_WHAT NEEDS TO BE DONE_
From the first line to the last, reproduce the records below exactly, omitting any picture.

_RECORDS PROVIDED_
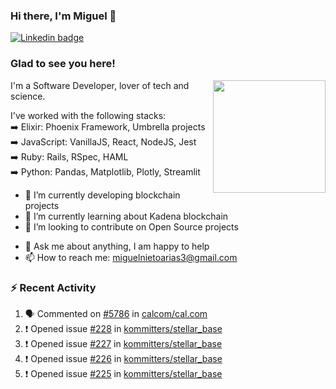 ### Hi there, I'm Miguel 👋

<a href="https://linkedin.com/in/miguelnietoa/" target="_blank" rel="noopener noreferrer">
  <img src="https://img.shields.io/badge/-LinkedIn-0e76a8?style=flat-square&logo=Linkedin&logoColor=white" alt="Linkedin badge">
</a>
<!-- [![Website Badge](https://img.shields.io/badge/Website-3b5998?style=flat-square&logo=google-chrome&logoColor=white)](#notavailablenow#) 

<img src="https://i.imgur.com/tbrLrt5.gif" width=400 alt="Coding GIF" align="right"/>
-->


### Glad to see you here!
<a href="https://github.com/miguelnietoa"><img src="https://github-readme-stats-git-masterrstaa-rickstaa.vercel.app/api?username=miguelnietoa&show_icons=true&hide_border=true&count_private=true&include_all_commits=true&theme=tokyonight" height="180em" align="right"/></a>
I'm a Software Developer, lover of tech and science. 

I've worked with the following stacks:\
➡️ Elixir: Phoenix Framework, Umbrella projects\
➡️ JavaScript: VanillaJS, React, NodeJS, Jest\
➡️ Ruby: Rails, RSpec, HAML\
➡️ Python: Pandas, Matplotlib, Plotly, Streamlit

- 🔭 I’m currently developing blockchain projects
- 🌱 I’m currently learning about Kadena blockchain
- 👯 I’m looking to contribute on Open Source projects
<!-- 
- 😄 I just finished a Machine Learning course! 
- 🤔 I’m looking for help with ...
-->
- 💬 Ask me about anything, I am happy to help
- 📫 How to reach me: miguelnietoarias3@gmail.com


### ⚡ Recent Activity

<!--START_SECTION:activity-->
1. 🗣 Commented on [#5786](https://github.com/calcom/cal.com/issues/5786) in [calcom/cal.com](https://github.com/calcom/cal.com)
2. ❗️ Opened issue [#228](https://github.com/kommitters/stellar_base/issues/228) in [kommitters/stellar_base](https://github.com/kommitters/stellar_base)
3. ❗️ Opened issue [#227](https://github.com/kommitters/stellar_base/issues/227) in [kommitters/stellar_base](https://github.com/kommitters/stellar_base)
4. ❗️ Opened issue [#226](https://github.com/kommitters/stellar_base/issues/226) in [kommitters/stellar_base](https://github.com/kommitters/stellar_base)
5. ❗️ Opened issue [#225](https://github.com/kommitters/stellar_base/issues/225) in [kommitters/stellar_base](https://github.com/kommitters/stellar_base)
<!--END_SECTION:activity-->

_REPLY TO THE EXERCISE_
 ### Hi there, I'm Miguel 👋

<a href="https://linkedin.com/in/miguelnietoa/" target="_blank" rel="noopener noreferrer">
  <img src="https://img.shields.io/badge/-LinkedIn-0e76a8?style=flat-square&logo=Linkedin&logoColor=white" alt="Linkedin badge">
</a>
<!-- [![Website Badge](https://img.shields.io/badge/Website-3b5998?style=flat-square&logo=google-chrome&logoColor=white)](#notavailablenow#) 

<img src="https://i.imgur.com/tbrLrt5.gif" width=400 alt="Coding GIF" align="right"/>
-->


### Glad to see you here!
<a href="https://github.com/miguelnietoa"><img src="https://github-readme-stats-git-masterrstaa-rickstaa.vercel.app/api?username=miguelnietoa&show_icons=true&hide_border=true&count_private=true&include_all_commits=true&theme=tokyonight" height="180em" align="right"/></a>
I'm a Software Developer, lover of tech and science. 

I've worked with the following stacks:\
➡️ Elixir: Phoenix Framework, Umbrella projects\
➡️ JavaScript: VanillaJS, React, NodeJS, Jest\
➡️ Ruby: Rails, RSpec, HAML\
➡️ Python: Pandas, Matplotlib, Plotly, Streamlit

- 🔭 I’m currently developing blockchain projects
- 🌱 I’m currently learning about Kadena blockchain
- 👯 I’m looking to contribute on Open Source projects
<!-- 
- 😄 I just finished a Machine Learning course! 
- 🤔 I’m looking for help with ...
-->
- 💬 Ask me about anything, I am happy to help
- 📫 How to reach me: miguelnietoarias3@gmail.com


### ⚡ Recent Activity

<!--START_SECTION:activity-->
1. 🗣 Commented on [#5786](https://github.com/calcom/cal.com/issues/5786) in [calcom/cal.com](https://github.com/calcom/cal.com)
2. ❗️ Opened issue [#228](https://github.com/kommitters/stellar_base/issues/228) in [kommitters/stellar_base](https://github.com/kommitters/stellar_base)
3. ❗️ Opened issue [#227](https://github.com/kommitters/stellar_base/issues/227) in [kommitters/stellar_base](https://github.com/kommitters/stellar_base)
4. ❗️ Opened issue [#226](https://github.com/kommitters/stellar_base/issues/226) in [kommitters/stellar_base](https://github.com/kommitters/stellar_base)
5. ❗️ Opened issue [#225](https://github.com/kommitters/stellar_base/issues/225) in [kommitters/stellar_base](https://github.com/kommitters/stellar_base)
<!--END_SECTION:activity-->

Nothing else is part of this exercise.